■ WHAT THE EXERCISE ASKS ■
Every record shown below is to be output exactly.

== Segment start ==

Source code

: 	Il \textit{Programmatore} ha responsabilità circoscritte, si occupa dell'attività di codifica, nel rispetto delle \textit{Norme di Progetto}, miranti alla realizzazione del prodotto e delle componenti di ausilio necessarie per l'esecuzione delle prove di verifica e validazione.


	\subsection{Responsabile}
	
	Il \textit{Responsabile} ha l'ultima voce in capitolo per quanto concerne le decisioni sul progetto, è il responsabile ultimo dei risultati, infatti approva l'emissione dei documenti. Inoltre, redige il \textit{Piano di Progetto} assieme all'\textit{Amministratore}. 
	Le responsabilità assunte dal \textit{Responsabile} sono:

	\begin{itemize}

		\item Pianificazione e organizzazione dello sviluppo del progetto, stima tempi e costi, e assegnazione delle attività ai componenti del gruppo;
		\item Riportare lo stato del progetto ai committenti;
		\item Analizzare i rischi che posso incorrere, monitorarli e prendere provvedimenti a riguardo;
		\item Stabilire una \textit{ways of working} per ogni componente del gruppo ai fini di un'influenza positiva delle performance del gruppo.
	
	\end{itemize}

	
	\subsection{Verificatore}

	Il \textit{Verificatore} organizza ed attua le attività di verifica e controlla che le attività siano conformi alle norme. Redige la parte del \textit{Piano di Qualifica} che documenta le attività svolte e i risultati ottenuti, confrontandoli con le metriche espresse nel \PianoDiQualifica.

== Segment end ==

■ EXERCISE ANSWER ■
Source code

: 	Il \textit{Programmatore} ha responsabilità circoscritte, si occupa dell'attività di codifica, nel rispetto delle \textit{Norme di Progetto}, miranti alla realizzazione del prodotto e delle componenti di ausilio necessarie per l'esecuzione delle prove di verifica e validazione.


	\subsection{Responsabile}
	
	Il \textit{Responsabile} ha l'ultima voce in capitolo per quanto concerne le decisioni sul progetto, è il responsabile ultimo dei risultati, infatti approva l'emissione dei documenti. Inoltre, redige il \textit{Piano di Progetto} assieme all'\textit{Amministratore}. 
	Le responsabilità assunte dal \textit{Responsabile} sono:

	\begin{itemize}

		\item Pianificazione e organizzazione dello sviluppo del progetto, stima tempi e costi, e assegnazione delle attività ai componenti del gruppo;
		\item Riportare lo stato del progetto ai committenti;
		\item Analizzare i rischi che posso incorrere, monitorarli e prendere provvedimenti a riguardo;
		\item Stabilire una \textit{ways of working} per ogni componente del gruppo ai fini di un'influenza positiva delle performance del gruppo.
	
	\end{itemize}

	
	\subsection{Verificatore}

	Il \textit{Verificatore} organizza ed attua le attività di verifica e controlla che le attività siano conformi alle norme. Redige la parte del \textit{Piano di Qualifica} che documenta le attività svolte e i risultati ottenuti, confrontandoli con le metriche espresse nel \PianoDiQualifica.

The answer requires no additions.